State Bank of India (SBI), the country's largest bank and the third largest mortgage lender, too may hike its home loan rates soon, sources said.
 
ICICI Bank also expects interest rates on car loans to increase by 25 to 50 basis points. The bank, however, does not expect interest rates on personal loans and credit cards to go up as margins on these loans are still good.
 
SBI is unlikely to hike its prime lending rate (PLR) and instead increase the spread between the PLR and home loan rates. In other words, the existing customers will not be affected but the new customers will be required to pay more.
 
ICICI Bank's head-retail banking, V Vaidyanathan, said the bank was thus far reviewing the impact of hardening of cost of funds and has now decided to pass on the increased cost to customers anytime before the end of March 2006.
 
ICICI Bank's move follows the leading mortgage lender, Housing Development Finance Corporation's (HDFC) recent announcement of a 50 basis points hike in interest rates across all segments.
 
HDFC took the decision after a 25 basis points increase in the reverse repo rate by the Reserve Bank of India (RBI) on January 24. HDFC's prime lending rate (PLR) stands increased to 11 25 per cent and its floating rate is 8.0-8.75 per cent depending on the size of the loan.
 
Industrial Development Bank of India (IDBI) and LIC Home Finance too has increased interest rates on their home loans.
 
IDBI has, however, refrained from increasing its PLR. An increase in the PLR results in an increase in interest rates on existing floating rate loans also.
 
"There is tight liquidity in the banking system.
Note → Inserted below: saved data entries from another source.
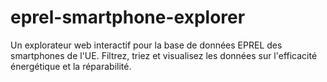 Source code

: # eprel-smartphone-explorer
Un explorateur web interactif pour la base de données EPREL des smartphones de l'UE. Filtrez, triez et visualisez les données sur l'efficacité énergétique et la réparabilité.

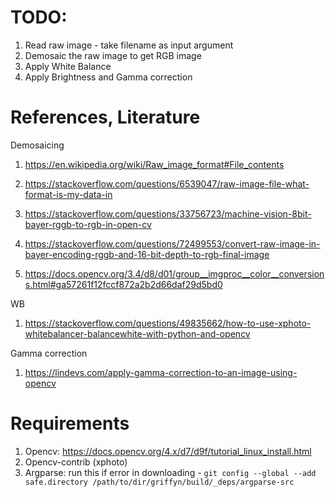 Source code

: # TODO:

1. Read raw image - take filename as input argument
2. Demosaic the raw image to get RGB image
3. Apply White Balance
4. Apply Brightness and Gamma correction

# References, Literature

Demosaicing

1. https://en.wikipedia.org/wiki/Raw_image_format#File_contents
2. https://stackoverflow.com/questions/6539047/raw-image-file-what-format-is-my-data-in

3. https://stackoverflow.com/questions/33756723/machine-vision-8bit-bayer-rggb-to-rgb-in-open-cv
4. https://stackoverflow.com/questions/72499553/convert-raw-image-in-bayer-encoding-rggb-and-16-bit-depth-to-rgb-final-image
5. https://docs.opencv.org/3.4/d8/d01/group__imgproc__color__conversions.html#ga57261f12fccf872a2b2d66daf29d5bd0

WB

1. https://stackoverflow.com/questions/49835662/how-to-use-xphoto-whitebalancer-balancewhite-with-python-and-opencv

Gamma correction

1. https://lindevs.com/apply-gamma-correction-to-an-image-using-opencv

# Requirements

1. Opencv: https://docs.opencv.org/4.x/d7/d9f/tutorial_linux_install.html
2. Opencv-contrib (xphoto)
3. Argparse:
   run this if error in downloading -
   `git config --global --add safe.directory /path/to/dir/griffyn/build/_deps/argparse-src`
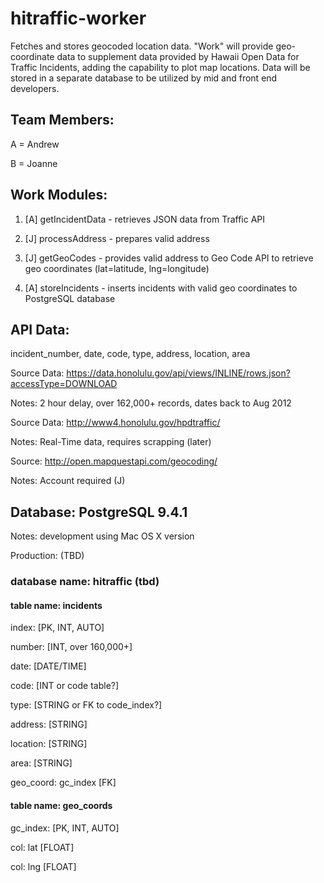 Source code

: # hitraffic-worker
Fetches and stores geocoded location data.
"Work" will provide geo-coordinate data to supplement data provided by Hawaii Open Data for Traffic Incidents, adding the capability to plot map locations.  Data will be stored in a separate database to be utilized by mid and front end developers.

## Team Members:
A = Andrew

B = Joanne

## Work Modules:

1) [A] getIncidentData - retrieves JSON data from Traffic API

2) [J] processAddress - prepares valid address

3) [J] getGeoCodes - provides valid address to Geo Code API to retrieve geo coordinates (lat=latitude, lng=longitude)

4) [A] storeIncidents - inserts incidents with valid geo coordinates to PostgreSQL database

## API Data:
incident_number, date, code, type, address, location, area

Source Data: https://data.honolulu.gov/api/views/INLINE/rows.json?accessType=DOWNLOAD

Notes: 2 hour delay, over 162,000+ records, dates back to Aug 2012

Source Data: http://www4.honolulu.gov/hpdtraffic/

Notes: Real-Time data, requires scrapping (later)

Source: http://open.mapquestapi.com/geocoding/

Notes: Account required (J)

## Database: PostgreSQL 9.4.1
Notes: development using Mac OS X version

Production: (TBD)

### database name: hitraffic (tbd)

#### table name: incidents

  index: [PK, INT, AUTO]

  number: [INT, over 160,000+]

  date: [DATE/TIME]

  code: [INT or code table?]

  type: [STRING or FK to code_index?]

  address: [STRING]

  location: [STRING]

  area: [STRING]

  geo_coord: gc_index [FK]

#### table name: geo_coords

  gc_index: [PK, INT, AUTO]

  col: lat [FLOAT]

  col: lng [FLOAT]

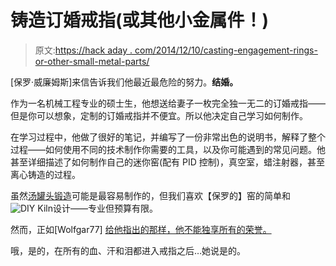 # 铸造订婚戒指(或其他小金属件！)

> 原文:[https://hack aday . com/2014/12/10/casting-engagement-rings-or-other-small-metal-parts/](https://hackaday.com/2014/12/10/casting-engagement-rings-or-other-small-metal-parts/)

[保罗·威廉姆斯]来信告诉我们他最近最危险的努力。**结婚。**

作为一名机械工程专业的硕士生，他想送给妻子一枚完全独一无二的订婚戒指——但是你可以想象，定制的订婚戒指并不便宜。所以他决定自己学习如何制作。

在学习过程中，他做了很好的笔记，并编写了一份非常出色的说明书，解释了整个过程——如何使用不同的技术制作你需要的工具，以及你可能遇到的常见问题。他甚至详细描述了如何制作自己的迷你窑(配有 PID 控制)，真空室，蜡注射器，甚至离心铸造的过程。

虽然[汤罐头锻造](http://hackaday.com/2013/07/28/propane-forge-built-from-a-soup-can/)可能是最容易制作的，但我们喜欢【保罗的】窑的简单和![DIY Kiln](../Images/d0579b96e2c90036b09a8b0a92493399.png)设计——专业但预算有限。

然而，正如[Wolfgar77] [给他指出的那样，他不能独享所有的荣誉。](http://www.instructables.com/id/Homemade-Electric-Kiln/)

哦，是的，在所有的血、汗和泪都进入戒指之后…她说是的。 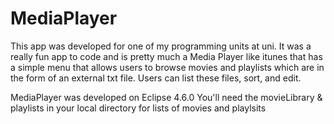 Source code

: # MediaPlayer
This app was developed for one of my programming units at uni. It was a really fun app to code and is pretty much a Media Player
like itunes that has a simple menu that allows users to browse movies and playlists which are in the form of an external txt file.
Users can list these files, sort, and edit.

MediaPlayer was developed on Eclipse 4.6.0
You'll need the movieLibrary & playlists in your local directory for lists of movies and playlsits
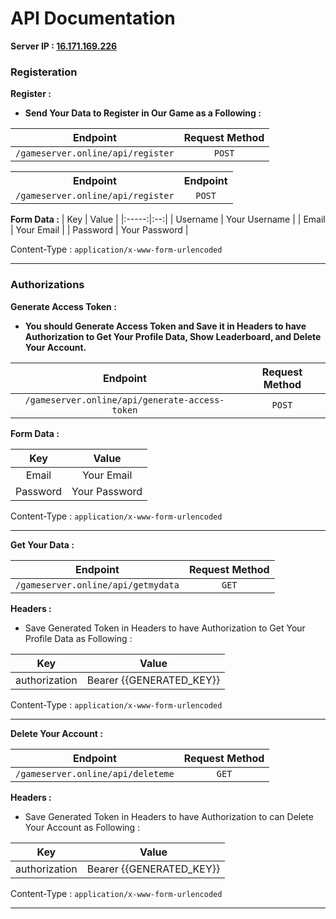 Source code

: 
# API Documentation

**Server IP : [16.171.169.226](http://16.171.169.226)**

### Registeration

**Register :**
  * **Send Your Data to Register in Our Game as a Following :**
 
| Endpoint   | Request Method   |
|:----------:|:----------------:|
| `/gameserver.online/api/register` | `POST` |

<table width="100%">
    <tr>
        <th>Endpoint</th>
        <th>Endpoint</th>
    </tr>
    <tr>
        <td align="center"><code>/gameserver.online/api/register</code></td>
        <td align="center"><code>POST</code></td>
    </tr>
</table>

**Form Data :**
| Key   | Value   |
|:-----:|:--:|
| Username | Your Username |
| Email | Your Email |
| Password | Your Password |

Content-Type : `application/x-www-form-urlencoded`

---

### Authorizations

**Generate Access Token :**
  * **You should Generate Access Token and Save it in Headers to have Authorization to Get Your Profile Data, Show Leaderboard, and Delete Your Account.**

| Endpoint   | Request Method   |
|:----------:|:----------------:|
| `/gameserver.online/api/generate-access-token` | `POST` |

**Form Data :**

| Key   | Value   |
|:-----:|:--:|
| Email | Your Email |
| Password | Your Password |

Content-Type : `application/x-www-form-urlencoded`

---

**Get Your Data :**

| Endpoint   | Request Method   |
|:--------------------:|:--------------------:|
| `/gameserver.online/api/getmydata` | `GET` |

**Headers :**
  * Save Generated Token in Headers to have Authorization to Get Your Profile Data as Following :

| Key   | Value   |
|:--------------------:|:--------------------:|
| authorization | Bearer {{GENERATED_KEY}} |

Content-Type : `application/x-www-form-urlencoded`

---

**Delete Your Account :**

| Endpoint   | Request Method   |
|:--------------------:|:--------------------:|
| `/gameserver.online/api/deleteme` | `GET` |

**Headers :**
  * Save Generated Token in Headers to have Authorization to can Delete Your Account as Following :

| Key   | Value   |
|:--------------------:|:--------------------:|
| authorization | Bearer {{GENERATED_KEY}} |

Content-Type : `application/x-www-form-urlencoded`

---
Consequently, home loan rates should rise because of its wafer thin pricing," ICICI Bank's Vaidyanathan said on the sidelines of a retail banking seminar organised by the Indian Banks' Association (IBA).
 
Vaidyanathan said the current round of interest rate hikes won't affect demand for credit, but continuation of the current trend of hardening rates over a longer period of time would act as a dampener.